Excerpted data |
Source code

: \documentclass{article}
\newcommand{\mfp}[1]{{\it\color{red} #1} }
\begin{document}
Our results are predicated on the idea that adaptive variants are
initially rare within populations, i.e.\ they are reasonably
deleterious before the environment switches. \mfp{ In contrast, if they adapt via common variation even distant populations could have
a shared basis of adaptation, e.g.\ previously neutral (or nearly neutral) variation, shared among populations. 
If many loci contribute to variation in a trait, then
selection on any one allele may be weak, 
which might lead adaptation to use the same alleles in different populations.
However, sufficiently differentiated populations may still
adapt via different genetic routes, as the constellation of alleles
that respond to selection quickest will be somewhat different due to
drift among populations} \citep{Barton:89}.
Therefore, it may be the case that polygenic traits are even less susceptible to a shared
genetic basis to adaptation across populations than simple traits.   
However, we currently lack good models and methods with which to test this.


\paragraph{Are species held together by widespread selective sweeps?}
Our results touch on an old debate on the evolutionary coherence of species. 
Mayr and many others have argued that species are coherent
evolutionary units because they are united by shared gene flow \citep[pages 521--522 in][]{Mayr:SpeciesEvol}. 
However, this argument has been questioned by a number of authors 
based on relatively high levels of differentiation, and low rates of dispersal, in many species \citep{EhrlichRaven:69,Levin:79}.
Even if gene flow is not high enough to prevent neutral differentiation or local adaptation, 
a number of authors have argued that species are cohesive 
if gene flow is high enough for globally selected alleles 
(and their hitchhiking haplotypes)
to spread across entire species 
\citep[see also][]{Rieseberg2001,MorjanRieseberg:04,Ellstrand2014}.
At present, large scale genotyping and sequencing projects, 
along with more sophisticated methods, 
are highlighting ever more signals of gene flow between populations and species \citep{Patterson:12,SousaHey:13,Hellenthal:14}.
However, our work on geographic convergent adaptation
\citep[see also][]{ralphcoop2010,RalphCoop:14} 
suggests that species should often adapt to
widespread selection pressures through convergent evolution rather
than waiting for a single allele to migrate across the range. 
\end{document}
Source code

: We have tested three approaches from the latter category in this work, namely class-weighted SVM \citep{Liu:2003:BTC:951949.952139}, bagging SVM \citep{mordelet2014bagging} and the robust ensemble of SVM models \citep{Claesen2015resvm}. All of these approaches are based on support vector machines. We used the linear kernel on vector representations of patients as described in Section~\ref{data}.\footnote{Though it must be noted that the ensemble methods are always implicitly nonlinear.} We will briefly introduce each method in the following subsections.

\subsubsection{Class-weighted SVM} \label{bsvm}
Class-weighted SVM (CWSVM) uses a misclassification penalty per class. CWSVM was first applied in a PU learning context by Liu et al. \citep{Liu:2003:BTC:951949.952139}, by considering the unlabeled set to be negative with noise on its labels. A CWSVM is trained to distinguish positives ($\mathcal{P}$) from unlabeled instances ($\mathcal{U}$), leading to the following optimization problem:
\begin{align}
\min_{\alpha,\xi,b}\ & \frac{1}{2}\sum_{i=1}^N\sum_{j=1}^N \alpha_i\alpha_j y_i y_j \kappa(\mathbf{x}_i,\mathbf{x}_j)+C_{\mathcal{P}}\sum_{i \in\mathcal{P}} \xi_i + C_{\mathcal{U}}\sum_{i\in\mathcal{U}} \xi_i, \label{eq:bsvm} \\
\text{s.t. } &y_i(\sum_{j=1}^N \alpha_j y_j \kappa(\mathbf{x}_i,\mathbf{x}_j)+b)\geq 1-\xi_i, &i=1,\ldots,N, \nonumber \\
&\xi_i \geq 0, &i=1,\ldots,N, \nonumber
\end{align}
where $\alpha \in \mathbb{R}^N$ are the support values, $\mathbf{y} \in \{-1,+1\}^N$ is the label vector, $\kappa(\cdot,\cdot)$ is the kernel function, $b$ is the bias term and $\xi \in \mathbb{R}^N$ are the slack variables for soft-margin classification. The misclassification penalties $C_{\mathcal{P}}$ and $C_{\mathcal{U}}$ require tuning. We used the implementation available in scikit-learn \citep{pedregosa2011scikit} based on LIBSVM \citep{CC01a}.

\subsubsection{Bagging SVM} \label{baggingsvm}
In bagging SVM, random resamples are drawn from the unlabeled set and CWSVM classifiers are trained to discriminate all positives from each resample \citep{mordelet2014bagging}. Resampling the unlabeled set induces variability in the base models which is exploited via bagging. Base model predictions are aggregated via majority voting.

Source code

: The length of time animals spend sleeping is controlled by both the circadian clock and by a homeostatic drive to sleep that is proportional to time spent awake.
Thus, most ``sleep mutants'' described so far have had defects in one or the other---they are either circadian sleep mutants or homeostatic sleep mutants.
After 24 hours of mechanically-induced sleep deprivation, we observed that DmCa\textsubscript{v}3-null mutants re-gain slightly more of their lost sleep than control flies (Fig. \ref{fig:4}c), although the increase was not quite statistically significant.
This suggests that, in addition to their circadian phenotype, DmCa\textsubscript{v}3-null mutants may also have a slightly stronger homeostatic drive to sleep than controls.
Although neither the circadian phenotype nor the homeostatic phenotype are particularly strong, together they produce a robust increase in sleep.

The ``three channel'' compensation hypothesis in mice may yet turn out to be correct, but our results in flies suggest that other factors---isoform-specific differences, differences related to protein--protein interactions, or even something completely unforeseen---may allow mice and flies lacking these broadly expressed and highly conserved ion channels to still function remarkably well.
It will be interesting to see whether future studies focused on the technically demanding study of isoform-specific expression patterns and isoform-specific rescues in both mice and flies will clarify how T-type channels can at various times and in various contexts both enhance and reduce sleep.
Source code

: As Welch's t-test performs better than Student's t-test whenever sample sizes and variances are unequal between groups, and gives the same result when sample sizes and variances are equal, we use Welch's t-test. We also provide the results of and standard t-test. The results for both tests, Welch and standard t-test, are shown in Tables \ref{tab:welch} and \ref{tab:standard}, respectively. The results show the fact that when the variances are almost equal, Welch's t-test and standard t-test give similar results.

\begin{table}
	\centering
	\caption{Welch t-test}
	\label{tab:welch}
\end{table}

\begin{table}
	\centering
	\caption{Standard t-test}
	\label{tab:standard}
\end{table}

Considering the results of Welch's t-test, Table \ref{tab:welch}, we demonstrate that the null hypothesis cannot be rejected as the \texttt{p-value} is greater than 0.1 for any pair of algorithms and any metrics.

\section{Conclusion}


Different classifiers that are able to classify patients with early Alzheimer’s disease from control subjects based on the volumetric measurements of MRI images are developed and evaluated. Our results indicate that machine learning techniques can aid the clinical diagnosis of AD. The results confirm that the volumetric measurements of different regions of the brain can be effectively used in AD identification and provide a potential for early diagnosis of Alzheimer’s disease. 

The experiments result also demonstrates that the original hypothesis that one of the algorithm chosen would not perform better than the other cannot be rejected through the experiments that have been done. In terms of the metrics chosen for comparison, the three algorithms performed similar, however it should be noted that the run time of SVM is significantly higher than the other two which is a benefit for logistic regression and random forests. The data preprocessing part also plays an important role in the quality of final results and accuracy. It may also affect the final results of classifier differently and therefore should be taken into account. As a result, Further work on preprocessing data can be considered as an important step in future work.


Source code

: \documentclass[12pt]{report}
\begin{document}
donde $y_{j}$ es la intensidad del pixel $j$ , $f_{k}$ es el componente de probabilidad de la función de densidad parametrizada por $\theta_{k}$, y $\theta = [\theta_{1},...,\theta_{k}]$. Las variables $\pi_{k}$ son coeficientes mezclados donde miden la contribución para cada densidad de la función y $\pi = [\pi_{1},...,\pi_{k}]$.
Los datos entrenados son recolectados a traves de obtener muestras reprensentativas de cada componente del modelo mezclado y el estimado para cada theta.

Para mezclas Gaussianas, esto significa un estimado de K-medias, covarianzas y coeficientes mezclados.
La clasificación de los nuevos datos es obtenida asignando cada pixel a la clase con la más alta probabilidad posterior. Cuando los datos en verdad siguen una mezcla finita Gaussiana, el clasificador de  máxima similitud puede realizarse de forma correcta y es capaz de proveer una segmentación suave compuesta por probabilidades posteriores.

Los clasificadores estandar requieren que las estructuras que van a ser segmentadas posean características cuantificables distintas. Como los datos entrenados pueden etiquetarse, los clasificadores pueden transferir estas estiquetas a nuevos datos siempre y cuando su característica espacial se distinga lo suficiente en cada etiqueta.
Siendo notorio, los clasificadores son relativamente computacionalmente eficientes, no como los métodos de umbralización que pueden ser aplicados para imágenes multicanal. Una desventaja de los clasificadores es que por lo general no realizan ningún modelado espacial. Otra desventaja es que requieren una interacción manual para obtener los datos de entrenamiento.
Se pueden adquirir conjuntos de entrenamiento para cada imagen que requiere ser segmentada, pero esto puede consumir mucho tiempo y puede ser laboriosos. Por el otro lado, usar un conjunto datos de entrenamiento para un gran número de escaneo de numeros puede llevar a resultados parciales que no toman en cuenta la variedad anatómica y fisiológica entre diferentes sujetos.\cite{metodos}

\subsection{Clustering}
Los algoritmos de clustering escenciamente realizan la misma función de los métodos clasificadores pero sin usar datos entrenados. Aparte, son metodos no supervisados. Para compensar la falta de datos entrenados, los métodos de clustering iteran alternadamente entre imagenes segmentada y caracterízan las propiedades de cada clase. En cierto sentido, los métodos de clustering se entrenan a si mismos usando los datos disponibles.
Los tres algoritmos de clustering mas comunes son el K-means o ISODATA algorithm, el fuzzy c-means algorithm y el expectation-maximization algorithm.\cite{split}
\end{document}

Task brief | Where does "requieren" appear in the records above? Copy every line that has it.

Response for this exercise |
Los clasificadores estandar requieren que las estructuras que van a ser segmentadas posean características cuantificables distintas. Como los datos entrenados pueden etiquetarse, los clasificadores pueden transferir estas estiquetas a nuevos datos siempre y cuando su característica espacial se distinga lo suficiente en cada etiqueta.
Siendo notorio, los clasificadores son relativamente computacionalmente eficientes, no como los métodos de umbralización que pueden ser aplicados para imágenes multicanal. Una desventaja de los clasificadores es que por lo general no realizan ningún modelado espacial. Otra desventaja es que requieren una interacción manual para obtener los datos de entrenamiento.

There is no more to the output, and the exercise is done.